---
title: "Diagnose errors with traces | Grafana Tempo documentation"
description: "Learn how tracing data can help you understand application insights and performance as well as triaging issues in your services and applications."
---

# Diagnose errors with traces

Traces allow you to quickly diagnose errors in your application, ensuring that you can perform Root Cause Analysis (RCA) on request failures. Trace visualizations help you determine the spans in which errors occur, along with the context behind those errors, leading to a lower mean time to repair.

## Meet Handy Site Corp

Handy Site Corp, a fake website company, runs an e-commerce application that includes user authentication, a product catalog, order management, payment processing, and other services.

Handy Site’s operations team receives several alerts for their error service-level objectives, or SLOs, for monitored endpoints in their services. Using their Grafana dashboards, they notice that there are several issues. The dashboard provides the percentages of errors:

More than 5% of the requests from users are resulting in an error across several endpoints, such as `/beholder`, `/owlbear`, and `/illithid`, which causes a degradation in performance and usability. It’s imperative for the operations team at Handy Site to quickly troubleshoot the issue. The elevated error rates indicate that the Handy Site is unable to provide valid responses to their users’ requests, which in addition to threatening the operation team’s SLO error budget also affects profitability overall for Handy Site.

## Use TraceQL to query data

Tempo has a traces-first query language, [TraceQL](/docs/tempo/latest/traceql/), that provides a unique toolset for selecting and searching tracing data. TraceQL can match traces based on span and resource attributes, duration, and ancestor&lt;&gt;descendant relationships. The language also can compute aggregate statistics, such as `rate` over a set of spans.

Handy Site’s has instrumented their services and applications for tracing, so they can use TraceQL as a debugging tool. Using three TraceQL queries, the team identifies and validates the root cause of the issue.

### Find HTTP errors

The top-level service, `mythical-requester` receives requests and returns responses to users. When it receives a request, it calls numerous downstream services whose responses it relies on to send a response to the user request. Using Grafana Explore, the operations team starts with a simple TraceQL query to find all traces from this top-level service, where an HTTP response code sent to a user is `400` or above. Status codes in this range include `Forbidden`, `Not found`, `Unauthorized`, and other client and server errors.

traceql ![Copy code to clipboard](/media/images/icons/icon-copy-small-2.svg) Copy

```traceql
{ resource.service.name = "mythical-requester" && span.http.status_code >= 400 } | select(span.http.target)
```

Adding the `select` statement to this query (after the `|`) ensures that the query response includes not only the set of matched spans, but also the `http.target` attribute (for example, the endpoints for the SaaS service) for each of those spans.

### Pinpoint the error

Looking at the set of returned spans, the most concerning ones are those with the `HTTP 500` status code. Those are internal server errors.

The team decides to use structural operators to follow an error chain from the top-level `mythical-requester` service to any descendant spans that also have an error status. Descendant spans can be any span that’s descended from the parent span, such as a child or a further child at any depth. Using this query, the team can pinpoint the downstream service that might be causing the issue. The query below says “Find spans where `status = error` that are descendants of spans from the `mythical-requester` service that have status code `500`.”

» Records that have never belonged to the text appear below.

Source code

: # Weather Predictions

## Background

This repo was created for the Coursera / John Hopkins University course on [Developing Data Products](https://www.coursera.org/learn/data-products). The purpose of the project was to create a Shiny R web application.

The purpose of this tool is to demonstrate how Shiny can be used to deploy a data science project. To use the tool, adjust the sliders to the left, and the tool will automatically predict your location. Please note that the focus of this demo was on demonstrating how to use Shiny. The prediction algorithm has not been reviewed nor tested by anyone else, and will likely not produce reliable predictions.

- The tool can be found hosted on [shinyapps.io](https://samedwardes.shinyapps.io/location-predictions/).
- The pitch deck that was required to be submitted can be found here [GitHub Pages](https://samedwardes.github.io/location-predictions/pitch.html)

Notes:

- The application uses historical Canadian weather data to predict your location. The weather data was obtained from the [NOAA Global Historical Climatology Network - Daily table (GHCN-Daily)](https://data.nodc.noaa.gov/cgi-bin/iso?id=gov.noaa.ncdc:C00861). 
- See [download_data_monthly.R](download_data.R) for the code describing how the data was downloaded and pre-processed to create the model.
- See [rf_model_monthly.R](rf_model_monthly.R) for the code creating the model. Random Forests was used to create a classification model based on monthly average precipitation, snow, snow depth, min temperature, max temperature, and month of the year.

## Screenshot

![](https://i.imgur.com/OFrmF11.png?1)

traceql ![Copy code to clipboard](/media/images/icons/icon-copy-small-2.svg) Copy

```traceql
{ resource.service.name = "mythical-requester" && span.http.status_code = 500 } >> { status = error }
```

Expanding the span with errors that’s a descendant of the span for the `mythical-server` service shows the team that there is a problem with the data inserted into the database. Specifically, the service is passing a `null` value for a column in a database table where `null` values are invalid.

### Verify root cause

After identifying the specific cause of this internal server error, the team wants to know if there are errors in any database operations other than the `null` `INSERT` error found above. Their updated query uses a negated regular expression to find any spans where the database statement either doesn’t exist, or doesn’t start with an `INSERT` clause. This should expose any other issues causing an internal server error and filter out the class of issues that they already diagnosed.

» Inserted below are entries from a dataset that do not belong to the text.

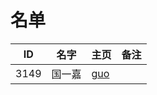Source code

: # 名单

| ID   | 名字 | 主页 | 备注 |
| ---- | ---- | ---- | ---- |
| 3149 | 国一嘉 | [guo](https://github.com/saturn-lab/MEE-CC07/blob/master/Memos/Student/%E5%9B%BD%E4%B8%80%E5%98%89%E8%87%AA%E6%88%91%E4%BB%8B%E7%BB%8D.md) |  |
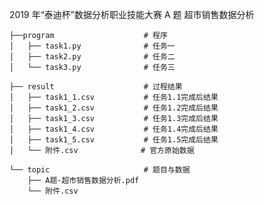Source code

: 2019 年“泰迪杯”数据分析职业技能大赛
A 题
超市销售数据分析

    ├──program                    # 程序
    │   ├── task1.py              # 任务一
    │   ├── task2.py              # 任务二
    │   └── task3.py              # 任务三
    
    ├── result                    # 过程结果
    │   ├── task1_1.csv           # 任务1.1完成后结果
    │   ├── task1_2.csv           # 任务1.2完成后结果
    │   ├── task1_3.csv           # 任务1.3完成后结果
    │   ├── task1_4.csv           # 任务1.4完成后结果
    │   ├── task1_5.csv           # 任务1.5完成后结果
    │   └── 附件.csv              # 官方原始数据
    
    └── topic                     # 题目与数据
        ├── A题-超市销售数据分析.pdf
        └── 附件.csv


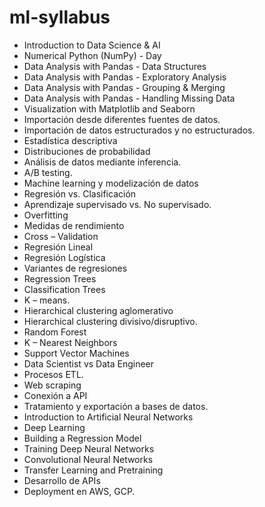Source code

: # ml-syllabus

- Introduction to Data Science & AI 
- Numerical Python (NumPy) - Day 
- Data Analysis with Pandas - Data Structures 
- Data Analysis with Pandas - Exploratory Analysis 
- Data Analysis with Pandas - Grouping & Merging 
- Data Analysis with Pandas - Handling Missing Data 
- Visualization with Matplotlib and Seaborn 
- Importación desde diferentes fuentes de datos. 
- Importación de datos estructurados y no estructurados. 
- Estadística descriptiva 
- Distribuciones de probabilidad 
- Análisis de datos mediante inferencia. 
- A/B testing. 
- Machine learning y modelización de datos 
- Regresión vs. Clasificación 
- Aprendizaje supervisado vs. No supervisado. 
- Overfitting 
- Medidas de rendimiento 
- Cross – Validation 
- Regresión Lineal 
- Regresión Logística 
- Variantes de regresiones 
- Regression Trees 
- Classification Trees 
- K – means. 
- Hierarchical clustering aglomerativo 
- Hierarchical clustering divisivo/disruptivo. 
- Random Forest 
- K – Nearest Neighbors 
- Support Vector Machines 
- Data Scientist vs Data Engineer 
- Procesos ETL. 
- Web scraping 
- Conexión a API 
- Tratamiento y exportación a bases de datos. 
- Introduction to Artificial Neural Networks 
- Deep Learning 
- Building a Regression Model 
- Training Deep Neural Networks 
- Convolutional Neural Networks 
- Transfer Learning and Pretraining 
- Desarrollo de APIs 
- Deployment en AWS, GCP.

traceql ![Copy code to clipboard](/media/images/icons/icon-copy-small-2.svg) Copy

```traceql
{ resource.service.name = "mythical-requester" && span.http.status_code = 500 } >> { status = error && span.db.statement !~ "INSERT.*" }
```

This query yields no results, suggesting that the root cause of the issues the operations team are seeing is exclusively due to the failing database `INSERT` statement. At this point, they can roll back to a known working version of the service, or deploy a fix to ensure that the service rejects `null` data appropriately. After it completes, the team marks the issue resolved. The Handy team’s error rate SLI should return back to acceptable levels.